しかも雪女より体の大きい山男の方が、激しく泣いていた。
時折母親らしき名前を読んでいるあたり、見た目以上に幼いのかもしれない。
勝手口に回った後、あたし達を待ち受けていたのは、紅ブンブクさんによる容赦の無い洗浄だった。
無患子という実の果皮は、水に浸すと泡が立つ。
糸瓜のたわしをそれで濡らし、紅ブンブクさんは力一杯あたし達の体を削り……磨き始めた。

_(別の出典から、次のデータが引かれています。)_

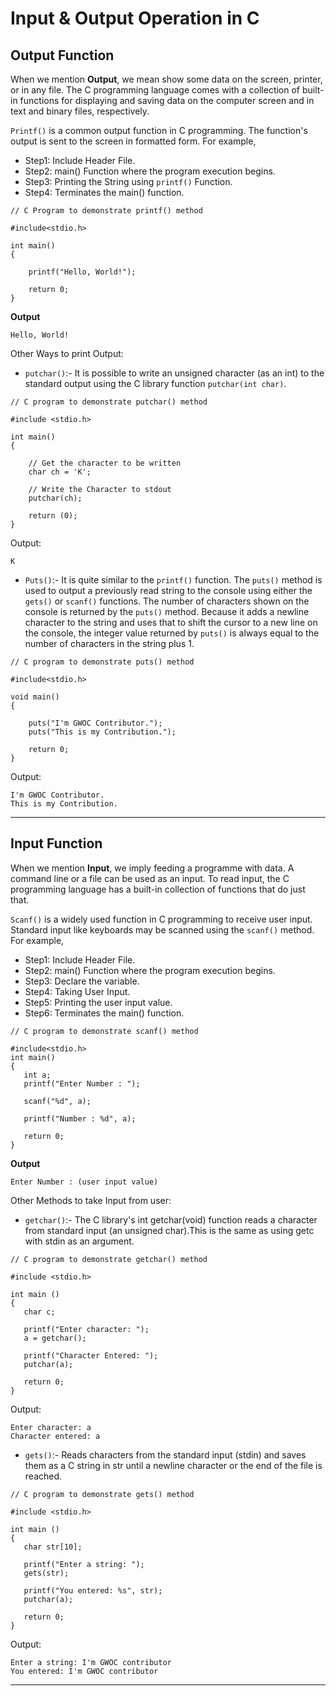 # Input & Output Operation in C
## Output Function

When we mention **Output**, we mean show some data on the screen, printer, or in any file. The C programming language comes with a collection of built-in functions for displaying and saving data on the computer screen and in text and binary files, respectively. 

```Printf()``` is a common output function in C programming. The function's output is sent to the screen in formatted form. For example,

* Step1: Include Header File.
* Step2: main() Function where the program execution begins.
* Step3: Printing the String using ``printf()`` Function.
* Step4: Terminates the main() function.

```
// C Program to demonstrate printf() method

#include<stdio.h> 

int main()  
{

    printf("Hello, World!");

    return 0;   
}
```
**Output**
```
Hello, World!
```
Other Ways to print Output:

* ``putchar()``:- It is possible to write an unsigned character (as an int) to the standard output using the C library function ``putchar(int char)``. 

```
// C program to demonstrate putchar() method
  
#include <stdio.h>
  
int main()
{
  
    // Get the character to be written
    char ch = 'K';
  
    // Write the Character to stdout
    putchar(ch);
  
    return (0);
}
```
Output: 

```
K
```
* ``Puts()``:- It is quite similar to the ``printf()`` function.
The ``puts()`` method is used to output a previously read string to the console using either the ``gets()`` or ``scanf()`` functions. The number of characters shown on the console is returned by the ``puts()`` method. Because it adds a newline character to the string and uses that to shift the cursor to a new line on the console, the integer value returned by ``puts()`` is always equal to the number of characters in the string plus 1. 

```
// C program to demonstrate puts() method

#include<stdio.h>  

void main()  
{  

    puts("I'm GWOC Contributor.");
    puts("This is my Contribution.");

    return 0;
}  
```
Output: 
```
I'm GWOC Contributor.
This is my Contribution.
```

<hr>

## Input Function

When we mention **Input**, we imply feeding a programme with data.
A command line or a file can be used as an input. To read input, the C programming language has a built-in collection of functions that do just that. 

``Scanf()`` is a widely used function in C programming to receive user input. Standard input like keyboards may be scanned using the ``scanf()`` method. For example,

* Step1: Include Header File.
* Step2: main() Function where the program execution begins.
* Step3: Declare the variable.
* Step4: Taking User Input.
* Step5: Printing the user input value.
* Step6: Terminates the main() function.

```
// C program to demonstrate scanf() method

#include<stdio.h>  
int main()  
{
   int a;   
   printf("Enter Number : ");   

   scanf("%d", a);  

   printf("Number : %d", a);    

   return 0;    
}
```

**Output**

```
Enter Number : (user input value)
```
Other Methods to take Input from user:
* ``getchar()``:- The C library's int getchar(void) function reads a character from standard input (an unsigned char).This is the same as using getc with stdin as an argument. 

 
 ```
 // C program to demonstrate getchar() method

 #include <stdio.h>

int main () 
{
    char c;
 
    printf("Enter character: ");
    a = getchar();
 
    printf("Character Entered: ");
    putchar(a);

    return 0;
}
 ```

 Output:
 ```
 Enter character: a
 Character entered: a
 ```
* ``gets()``:- Reads characters from the standard input (stdin) and saves them as a C string in str until a newline character or the end of the file is reached. 
 ```
 // C program to demonstrate gets() method

 #include <stdio.h>

int main () 
{
    char str[10];
 
    printf("Enter a string: ");
    gets(str);
 
    printf("You entered: %s", str);
    putchar(a);

    return 0;
}
 ```

 Output:
 ```
 Enter a string: I'm GWOC contributor 
 You entered: I'm GWOC contributor
 ```



<hr>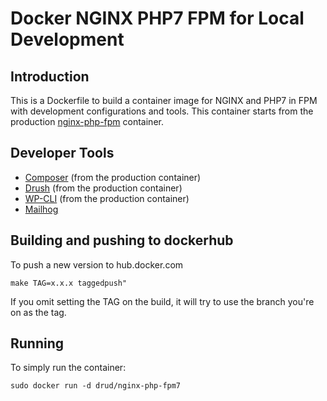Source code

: # Docker NGINX PHP7 FPM for Local Development

## Introduction
This is a Dockerfile to build a container image for NGINX and PHP7 in FPM with development configurations and tools. This container starts from the production [nginx-php-fpm](https://github.com/drud/docker.nginx-php-fpm) container.

## Developer Tools

* [Composer](https://getcomposer.org/) (from the production container)
* [Drush](http://www.drush.org) (from the production container)
* [WP-CLI](http://www.wp-cli.org) (from the production container)
* [Mailhog](https://github.com/mailhog/MailHog)

## Building and pushing to dockerhub

To push a new version to hub.docker.com
```
make TAG=x.x.x taggedpush"
```

If you omit setting the TAG on the build, it will try to use the branch you're on as the tag.

## Running
To simply run the container:
```
sudo docker run -d drud/nginx-php-fpm7
```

その痛みに悲鳴を上げ、実際泣いてしまったのが雪女と山男の子供だ。
もっとも、雪女の方は店の裏庭で男女の区別なく裸にされたことの方が、堪えたように思う。
洗われる前の方が、激しい抵抗を見せ泣き叫んでいた。
あたしは見せて恥ずかしいような体をしていないので、気にならない。
ただそれは誇れるという意味ではなく、貧相な体だからという理由だけど……。
この十日間、家に居た時よりしっかり食べられたおかげで、多少肉は付いたと思う。
なのに、あたしより幼い雪女に女として明らかに負けている。
くっ、これが種族の差……いや、元姉はしっかり膨らみがあったから、単にあたしだからか。
起伏の少ない体を見下ろし溜息一つ吐いていると、鬼熊の子供がぽんと肩を叩いてくれた。
熊っとした厳つい容姿だけど、案外優しい。
というか今の気遣いからして、実は女の子だったのか……。